--- Records shown ---
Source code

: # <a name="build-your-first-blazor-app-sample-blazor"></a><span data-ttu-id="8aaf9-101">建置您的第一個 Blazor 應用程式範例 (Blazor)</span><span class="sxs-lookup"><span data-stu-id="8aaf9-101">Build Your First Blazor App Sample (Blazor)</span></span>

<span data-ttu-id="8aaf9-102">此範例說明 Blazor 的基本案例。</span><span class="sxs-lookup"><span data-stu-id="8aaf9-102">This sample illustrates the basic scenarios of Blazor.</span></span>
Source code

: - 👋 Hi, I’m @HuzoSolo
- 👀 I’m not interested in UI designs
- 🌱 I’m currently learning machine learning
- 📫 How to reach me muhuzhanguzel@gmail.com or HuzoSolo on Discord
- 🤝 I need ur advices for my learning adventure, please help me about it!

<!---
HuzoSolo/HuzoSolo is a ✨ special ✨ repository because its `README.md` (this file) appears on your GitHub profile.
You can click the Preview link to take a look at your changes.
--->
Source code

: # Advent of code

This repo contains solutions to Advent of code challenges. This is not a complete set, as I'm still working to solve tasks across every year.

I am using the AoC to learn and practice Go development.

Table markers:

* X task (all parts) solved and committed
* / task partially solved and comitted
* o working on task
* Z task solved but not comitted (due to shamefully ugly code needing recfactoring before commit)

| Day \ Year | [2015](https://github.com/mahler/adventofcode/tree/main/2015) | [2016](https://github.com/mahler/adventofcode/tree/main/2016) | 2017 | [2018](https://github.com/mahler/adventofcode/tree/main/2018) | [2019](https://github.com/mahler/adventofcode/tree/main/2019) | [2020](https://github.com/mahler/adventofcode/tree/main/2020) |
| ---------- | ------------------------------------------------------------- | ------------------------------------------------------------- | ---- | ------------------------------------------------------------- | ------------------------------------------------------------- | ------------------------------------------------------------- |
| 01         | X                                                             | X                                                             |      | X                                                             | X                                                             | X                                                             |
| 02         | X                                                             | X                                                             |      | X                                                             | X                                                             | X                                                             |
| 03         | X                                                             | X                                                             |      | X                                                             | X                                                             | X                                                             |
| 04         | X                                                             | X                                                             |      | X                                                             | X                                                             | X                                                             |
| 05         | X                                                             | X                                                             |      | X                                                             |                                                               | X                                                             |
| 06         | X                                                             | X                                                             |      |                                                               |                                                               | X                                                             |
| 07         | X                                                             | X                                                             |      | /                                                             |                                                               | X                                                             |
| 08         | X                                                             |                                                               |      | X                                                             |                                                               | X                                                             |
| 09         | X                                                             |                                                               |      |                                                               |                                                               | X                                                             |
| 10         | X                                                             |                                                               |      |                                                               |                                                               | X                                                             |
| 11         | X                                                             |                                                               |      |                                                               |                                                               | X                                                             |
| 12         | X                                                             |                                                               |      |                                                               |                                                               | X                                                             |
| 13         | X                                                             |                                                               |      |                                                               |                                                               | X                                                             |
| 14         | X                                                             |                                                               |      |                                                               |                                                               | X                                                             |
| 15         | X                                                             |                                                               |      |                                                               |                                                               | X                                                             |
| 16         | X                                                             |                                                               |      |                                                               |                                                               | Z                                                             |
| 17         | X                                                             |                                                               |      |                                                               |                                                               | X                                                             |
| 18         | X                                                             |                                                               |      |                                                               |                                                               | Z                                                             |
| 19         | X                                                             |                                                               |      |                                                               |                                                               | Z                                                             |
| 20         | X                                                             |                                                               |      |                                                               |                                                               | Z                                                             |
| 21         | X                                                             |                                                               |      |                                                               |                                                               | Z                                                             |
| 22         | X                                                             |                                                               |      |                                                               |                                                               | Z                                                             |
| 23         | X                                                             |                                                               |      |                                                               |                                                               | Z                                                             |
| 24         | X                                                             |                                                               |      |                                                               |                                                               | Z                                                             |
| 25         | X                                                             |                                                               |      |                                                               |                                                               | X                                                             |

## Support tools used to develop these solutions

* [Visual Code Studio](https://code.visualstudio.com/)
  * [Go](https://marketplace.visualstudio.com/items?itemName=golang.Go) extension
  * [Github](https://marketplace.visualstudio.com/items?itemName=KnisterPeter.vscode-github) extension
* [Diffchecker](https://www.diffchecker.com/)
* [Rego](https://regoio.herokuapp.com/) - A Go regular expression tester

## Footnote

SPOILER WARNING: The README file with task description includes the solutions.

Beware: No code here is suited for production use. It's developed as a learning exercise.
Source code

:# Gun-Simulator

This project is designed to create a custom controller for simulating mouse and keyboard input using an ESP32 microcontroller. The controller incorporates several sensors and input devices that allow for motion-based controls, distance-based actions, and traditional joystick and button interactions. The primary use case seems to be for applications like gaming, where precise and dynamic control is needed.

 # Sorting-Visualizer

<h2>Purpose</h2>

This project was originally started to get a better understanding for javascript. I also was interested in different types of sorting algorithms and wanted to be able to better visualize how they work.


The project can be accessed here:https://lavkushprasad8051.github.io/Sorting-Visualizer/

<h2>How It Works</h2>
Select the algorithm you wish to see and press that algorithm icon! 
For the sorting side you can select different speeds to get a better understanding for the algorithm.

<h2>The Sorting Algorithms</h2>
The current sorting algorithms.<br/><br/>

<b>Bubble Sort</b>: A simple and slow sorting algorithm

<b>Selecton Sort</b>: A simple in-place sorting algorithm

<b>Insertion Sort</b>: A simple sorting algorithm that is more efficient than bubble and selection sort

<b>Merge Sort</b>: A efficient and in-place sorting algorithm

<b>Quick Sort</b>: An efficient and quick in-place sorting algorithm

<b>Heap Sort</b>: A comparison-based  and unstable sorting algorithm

--- Task prompt ---
Reproduce the whole listing above, word for word.

--- The completed task ---
Source code

: # <a name="build-your-first-blazor-app-sample-blazor"></a><span data-ttu-id="8aaf9-101">建置您的第一個 Blazor 應用程式範例 (Blazor)</span><span class="sxs-lookup"><span data-stu-id="8aaf9-101">Build Your First Blazor App Sample (Blazor)</span></span>

<span data-ttu-id="8aaf9-102">此範例說明 Blazor 的基本案例。</span><span class="sxs-lookup"><span data-stu-id="8aaf9-102">This sample illustrates the basic scenarios of Blazor.</span></span>
Source code

: - 👋 Hi, I’m @HuzoSolo
- 👀 I’m not interested in UI designs
- 🌱 I’m currently learning machine learning
- 📫 How to reach me muhuzhanguzel@gmail.com or HuzoSolo on Discord
- 🤝 I need ur advices for my learning adventure, please help me about it!

<!---
HuzoSolo/HuzoSolo is a ✨ special ✨ repository because its `README.md` (this file) appears on your GitHub profile.
You can click the Preview link to take a look at your changes.
--->
Source code

: # Advent of code

This repo contains solutions to Advent of code challenges. This is not a complete set, as I'm still working to solve tasks across every year.

I am using the AoC to learn and practice Go development.

Table markers:

* X task (all parts) solved and committed
* / task partially solved and comitted
* o working on task
* Z task solved but not comitted (due to shamefully ugly code needing recfactoring before commit)

| Day \ Year | [2015](https://github.com/mahler/adventofcode/tree/main/2015) | [2016](https://github.com/mahler/adventofcode/tree/main/2016) | 2017 | [2018](https://github.com/mahler/adventofcode/tree/main/2018) | [2019](https://github.com/mahler/adventofcode/tree/main/2019) | [2020](https://github.com/mahler/adventofcode/tree/main/2020) |
| ---------- | ------------------------------------------------------------- | ------------------------------------------------------------- | ---- | ------------------------------------------------------------- | ------------------------------------------------------------- | ------------------------------------------------------------- |
| 01         | X                                                             | X                                                             |      | X                                                             | X                                                             | X                                                             |
| 02         | X                                                             | X                                                             |      | X                                                             | X                                                             | X                                                             |
| 03         | X                                                             | X                                                             |      | X                                                             | X                                                             | X                                                             |
| 04         | X                                                             | X                                                             |      | X                                                             | X                                                             | X                                                             |
| 05         | X                                                             | X                                                             |      | X                                                             |                                                               | X                                                             |
| 06         | X                                                             | X                                                             |      |                                                               |                                                               | X                                                             |
| 07         | X                                                             | X                                                             |      | /                                                             |                                                               | X                                                             |
| 08         | X                                                             |                                                               |      | X                                                             |                                                               | X                                                             |
| 09         | X                                                             |                                                               |      |                                                               |                                                               | X                                                             |
| 10         | X                                                             |                                                               |      |                                                               |                                                               | X                                                             |
| 11         | X                                                             |                                                               |      |                                                               |                                                               | X                                                             |
| 12         | X                                                             |                                                               |      |                                                               |                                                               | X                                                             |
| 13         | X                                                             |                                                               |      |                                                               |                                                               | X                                                             |
| 14         | X                                                             |                                                               |      |                                                               |                                                               | X                                                             |
| 15         | X                                                             |                                                               |      |                                                               |                                                               | X                                                             |
| 16         | X                                                             |                                                               |      |                                                               |                                                               | Z                                                             |
| 17         | X                                                             |                                                               |      |                                                               |                                                               | X                                                             |
| 18         | X                                                             |                                                               |      |                                                               |                                                               | Z                                                             |
| 19         | X                                                             |                                                               |      |                                                               |                                                               | Z                                                             |
| 20         | X                                                             |                                                               |      |                                                               |                                                               | Z                                                             |
| 21         | X                                                             |                                                               |      |                                                               |                                                               | Z                                                             |
| 22         | X                                                             |                                                               |      |                                                               |                                                               | Z                                                             |
| 23         | X                                                             |                                                               |      |                                                               |                                                               | Z                                                             |
| 24         | X                                                             |                                                               |      |                                                               |                                                               | Z                                                             |
| 25         | X                                                             |                                                               |      |                                                               |                                                               | X                                                             |

## Support tools used to develop these solutions

* [Visual Code Studio](https://code.visualstudio.com/)
  * [Go](https://marketplace.visualstudio.com/items?itemName=golang.Go) extension
  * [Github](https://marketplace.visualstudio.com/items?itemName=KnisterPeter.vscode-github) extension
* [Diffchecker](https://www.diffchecker.com/)
* [Rego](https://regoio.herokuapp.com/) - A Go regular expression tester

## Footnote

SPOILER WARNING: The README file with task description includes the solutions.

Beware: No code here is suited for production use. It's developed as a learning exercise.
Source code

:# Gun-Simulator

This project is designed to create a custom controller for simulating mouse and keyboard input using an ESP32 microcontroller. The controller incorporates several sensors and input devices that allow for motion-based controls, distance-based actions, and traditional joystick and button interactions. The primary use case seems to be for applications like gaming, where precise and dynamic control is needed.

 # Sorting-Visualizer

<h2>Purpose</h2>

This project was originally started to get a better understanding for javascript. I also was interested in different types of sorting algorithms and wanted to be able to better visualize how they work.


The project can be accessed here:https://lavkushprasad8051.github.io/Sorting-Visualizer/

<h2>How It Works</h2>
Select the algorithm you wish to see and press that algorithm icon! 
For the sorting side you can select different speeds to get a better understanding for the algorithm.

<h2>The Sorting Algorithms</h2>
The current sorting algorithms.<br/><br/>

<b>Bubble Sort</b>: A simple and slow sorting algorithm

<b>Selecton Sort</b>: A simple in-place sorting algorithm

<b>Insertion Sort</b>: A simple sorting algorithm that is more efficient than bubble and selection sort

<b>Merge Sort</b>: A efficient and in-place sorting algorithm

<b>Quick Sort</b>: An efficient and quick in-place sorting algorithm

<b>Heap Sort</b>: A comparison-based  and unstable sorting algorithm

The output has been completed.